▶ [ACTIVITY] Copy out the lines below that hold the word "Недостаточно".

___ INFORMATION PROVIDED ___

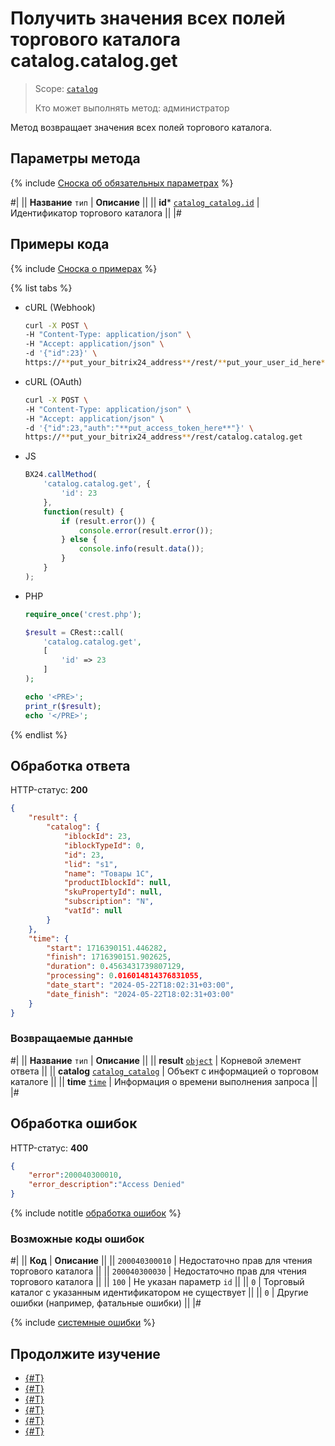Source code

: # Получить значения всех полей торгового каталога catalog.catalog.get

> Scope: [`catalog`](../../scopes/permissions.md)
>
> Кто может выполнять метод: администратор

Метод возвращает значения всех полей торгового каталога.

## Параметры метода

{% include [Сноска об обязательных параметрах](../../../_includes/required.md) %}

#|
|| **Название**
`тип` | **Описание** ||
|| **id***
[`catalog_catalog.id`](../data-types.md#catalog_catalog) | Идентификатор торгового каталога ||
|#

## Примеры кода

{% include [Сноска о примерах](../../../_includes/examples.md) %}

{% list tabs %}

- cURL (Webhook)

    ```bash
    curl -X POST \
    -H "Content-Type: application/json" \
    -H "Accept: application/json" \
    -d '{"id":23}' \
    https://**put_your_bitrix24_address**/rest/**put_your_user_id_here**/**put_your_webhook_here**/catalog.catalog.get
    ```

- cURL (OAuth)

    ```bash
    curl -X POST \
    -H "Content-Type: application/json" \
    -H "Accept: application/json" \
    -d '{"id":23,"auth":"**put_access_token_here**"}' \
    https://**put_your_bitrix24_address**/rest/catalog.catalog.get
    ```

- JS

    ```js
    BX24.callMethod(
        'catalog.catalog.get', {
            'id': 23
        },
        function(result) {
            if (result.error()) {
                console.error(result.error());
            } else {
                console.info(result.data());
            }
        }
    );
    ```

- PHP

    ```php
    require_once('crest.php');

    $result = CRest::call(
        'catalog.catalog.get',
        [
            'id' => 23
        ]
    );

    echo '<PRE>';
    print_r($result);
    echo '</PRE>';
    ```

{% endlist %}

## Обработка ответа

HTTP-статус: **200**

```json
{
    "result": {
        "catalog": {
            "iblockId": 23,
            "iblockTypeId": 0,
            "id": 23,
            "lid": "s1",
            "name": "Товары 1С",
            "productIblockId": null,
            "skuPropertyId": null,
            "subscription": "N",
            "vatId": null
        }
    },
    "time": {
        "start": 1716390151.446282,
        "finish": 1716390151.902625,
        "duration": 0.4563431739807129,
        "processing": 0.016014814376831055,
        "date_start": "2024-05-22T18:02:31+03:00",
        "date_finish": "2024-05-22T18:02:31+03:00"
    }
}
```

### Возвращаемые данные

#|
|| **Название**
`тип` | **Описание** ||
|| **result**
[`object`](../../data-types.md) | Корневой элемент ответа ||
|| **catalog**
[`catalog_catalog`](../data-types.md#catalog_catalog) | Объект с информацией о торговом каталоге ||
|| **time**
[`time`](../../data-types.md) | Информация о времени выполнения запроса ||
|#

## Обработка ошибок

HTTP-статус: **400**

```json
{
    "error":200040300010,
    "error_description":"Access Denied"
}
```

{% include notitle [обработка ошибок](../../../_includes/error-info.md) %}

### Возможные коды ошибок

#|
|| **Код** | **Описание** ||
|| `200040300010` | Недостаточно прав для чтения торгового каталога
|| 
|| `200040300030` | Недостаточно прав для чтения торгового каталога
|| 
|| `100` | Не указан параметр `id`
|| 
|| `0` | Торговый каталог с указанным идентификатором не существует
|| 
|| `0` | Другие ошибки (например, фатальные ошибки)
|| 
|#

{% include [системные ошибки](../../../_includes/system-errors.md) %}

## Продолжите изучение

- [{#T}](./catalog-catalog-add.md)
- [{#T}](./catalog-catalog-update.md)
- [{#T}](./catalog-catalog-list.md)
- [{#T}](./catalog-catalog-is-offers.md)
- [{#T}](./catalog-catalog-delete.md)
- [{#T}](./catalog-catalog-get-fields.md)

___

▶ [TASK SOLUTION]
|| `200040300010` | Недостаточно прав для чтения торгового каталога
|| `200040300030` | Недостаточно прав для чтения торгового каталога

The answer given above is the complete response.